Once the pictures have been removed, repeat the remainder of the records exactly.

(Supplied data Opens)

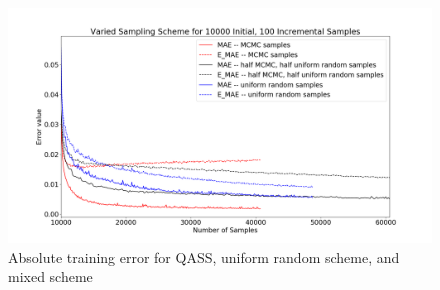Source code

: \begin{figure}[h]
  \centering
    \includegraphics[width=0.8\linewidth]{fig7_qasssampling.png}
    \caption{Absolute training error for QASS, uniform random scheme, and mixed scheme}
  \label{fig:pca}
\end{figure}
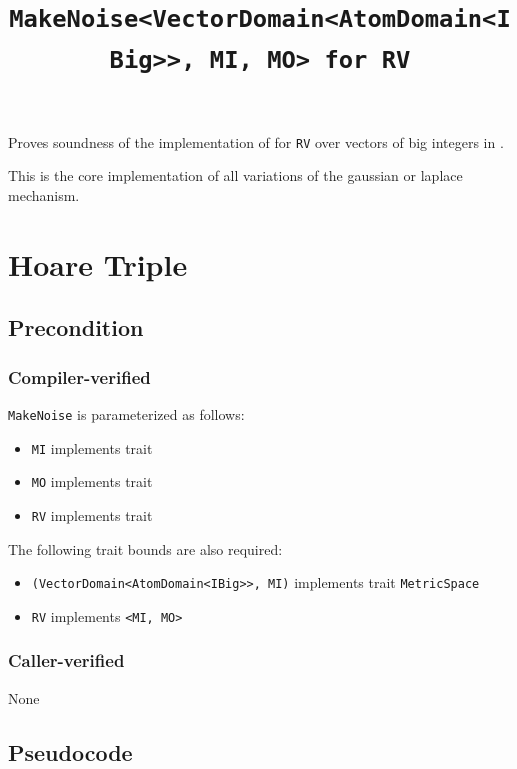 \documentclass{article}
\title{\texttt{MakeNoise<VectorDomain<AtomDomain<IBig>>, MI, MO> for RV}}
\author{\MichaelShoemateAuthor}
\date{}
\begin{document}
\maketitle

\contrib
Proves soundness of the implementation of 
for \texttt{RV} over vectors of big integers in .

This is the core implementation of all variations of the gaussian or laplace mechanism.

\section{Hoare Triple}
\subsection*{Precondition}
\subsubsection*{Compiler-verified}
\texttt{MakeNoise} is parameterized as follows:
\begin{itemize}
    \item \texttt{MI} implements trait 
    \item \texttt{MO} implements trait 
    \item \texttt{RV} implements trait 
\end{itemize}

The following trait bounds are also required:
\begin{itemize}
    \item \texttt{(VectorDomain<AtomDomain<IBig>{}>, MI)} implements trait \texttt{MetricSpace}
    \item \texttt{RV} implements \texttt{<MI, MO>}
\end{itemize}

\subsubsection*{Caller-verified}
None

\subsection*{Pseudocode}

\end{document}
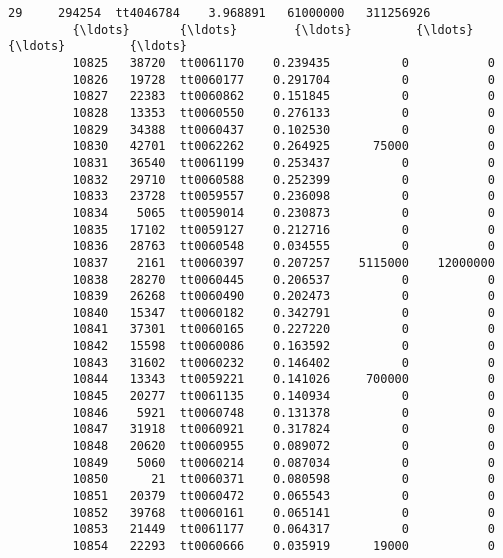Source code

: \documentclass[11pt]{article}
\begin{document}
\begin{Verbatim}[commandchars=\\\{\}]
         29     294254  tt4046784    3.968891   61000000   311256926   
         {\ldots}       {\ldots}        {\ldots}         {\ldots}        {\ldots}         {\ldots}   
         10825   38720  tt0061170    0.239435          0           0   
         10826   19728  tt0060177    0.291704          0           0   
         10827   22383  tt0060862    0.151845          0           0   
         10828   13353  tt0060550    0.276133          0           0   
         10829   34388  tt0060437    0.102530          0           0   
         10830   42701  tt0062262    0.264925      75000           0   
         10831   36540  tt0061199    0.253437          0           0   
         10832   29710  tt0060588    0.252399          0           0   
         10833   23728  tt0059557    0.236098          0           0   
         10834    5065  tt0059014    0.230873          0           0   
         10835   17102  tt0059127    0.212716          0           0   
         10836   28763  tt0060548    0.034555          0           0   
         10837    2161  tt0060397    0.207257    5115000    12000000   
         10838   28270  tt0060445    0.206537          0           0   
         10839   26268  tt0060490    0.202473          0           0   
         10840   15347  tt0060182    0.342791          0           0   
         10841   37301  tt0060165    0.227220          0           0   
         10842   15598  tt0060086    0.163592          0           0   
         10843   31602  tt0060232    0.146402          0           0   
         10844   13343  tt0059221    0.141026     700000           0   
         10845   20277  tt0061135    0.140934          0           0   
         10846    5921  tt0060748    0.131378          0           0   
         10847   31918  tt0060921    0.317824          0           0   
         10848   20620  tt0060955    0.089072          0           0   
         10849    5060  tt0060214    0.087034          0           0   
         10850      21  tt0060371    0.080598          0           0   
         10851   20379  tt0060472    0.065543          0           0   
         10852   39768  tt0060161    0.065141          0           0   
         10853   21449  tt0061177    0.064317          0           0   
         10854   22293  tt0060666    0.035919      19000           0   
         

\end{Verbatim}
\end{document}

(Supplied data Closes)

## Written response
Source code

: \begin{figure}[h]
  \centering
    \includegraphics[width=0.8\linewidth]{fig7_qasssampling.png}
    \caption{Absolute training error for QASS, uniform random scheme, and mixed scheme}
  \label{fig:pca}
\end{figure}
 \documentclass{article}
\title{\texttt{MakeNoise<VectorDomain<AtomDomain<IBig>>, MI, MO> for RV}}
\author{\MichaelShoemateAuthor}
\date{}
\begin{document}
\maketitle

\contrib
Proves soundness of the implementation of 
for \texttt{RV} over vectors of big integers in .

This is the core implementation of all variations of the gaussian or laplace mechanism.

\section{Hoare Triple}
\subsection*{Precondition}
\subsubsection*{Compiler-verified}
\texttt{MakeNoise} is parameterized as follows:
\begin{itemize}
    \item \texttt{MI} implements trait 
    \item \texttt{MO} implements trait 
    \item \texttt{RV} implements trait 
\end{itemize}

The following trait bounds are also required:
\begin{itemize}
    \item \texttt{(VectorDomain<AtomDomain<IBig>{}>, MI)} implements trait \texttt{MetricSpace}
    \item \texttt{RV} implements \texttt{<MI, MO>}
\end{itemize}

\subsubsection*{Caller-verified}
None

\subsection*{Pseudocode}

\end{document}
Source code

: \documentclass[11pt]{article}
\begin{document}
\begin{Verbatim}[commandchars=\\\{\}]
         29     294254  tt4046784    3.968891   61000000   311256926   
         {\ldots}       {\ldots}        {\ldots}         {\ldots}        {\ldots}         {\ldots}   
         10825   38720  tt0061170    0.239435          0           0   
         10826   19728  tt0060177    0.291704          0           0   
         10827   22383  tt0060862    0.151845          0           0   
         10828   13353  tt0060550    0.276133          0           0   
         10829   34388  tt0060437    0.102530          0           0   
         10830   42701  tt0062262    0.264925      75000           0   
         10831   36540  tt0061199    0.253437          0           0   
         10832   29710  tt0060588    0.252399          0           0   
         10833   23728  tt0059557    0.236098          0           0   
         10834    5065  tt0059014    0.230873          0           0   
         10835   17102  tt0059127    0.212716          0           0   
         10836   28763  tt0060548    0.034555          0           0   
         10837    2161  tt0060397    0.207257    5115000    12000000   
         10838   28270  tt0060445    0.206537          0           0   
         10839   26268  tt0060490    0.202473          0           0   
         10840   15347  tt0060182    0.342791          0           0   
         10841   37301  tt0060165    0.227220          0           0   
         10842   15598  tt0060086    0.163592          0           0   
         10843   31602  tt0060232    0.146402          0           0   
         10844   13343  tt0059221    0.141026     700000           0   
         10845   20277  tt0061135    0.140934          0           0   
         10846    5921  tt0060748    0.131378          0           0   
         10847   31918  tt0060921    0.317824          0           0   
         10848   20620  tt0060955    0.089072          0           0   
         10849    5060  tt0060214    0.087034          0           0   
         10850      21  tt0060371    0.080598          0           0   
         10851   20379  tt0060472    0.065543          0           0   
         10852   39768  tt0060161    0.065141          0           0   
         10853   21449  tt0061177    0.064317          0           0   
         10854   22293  tt0060666    0.035919      19000           0   
         

\end{Verbatim}
\end{document}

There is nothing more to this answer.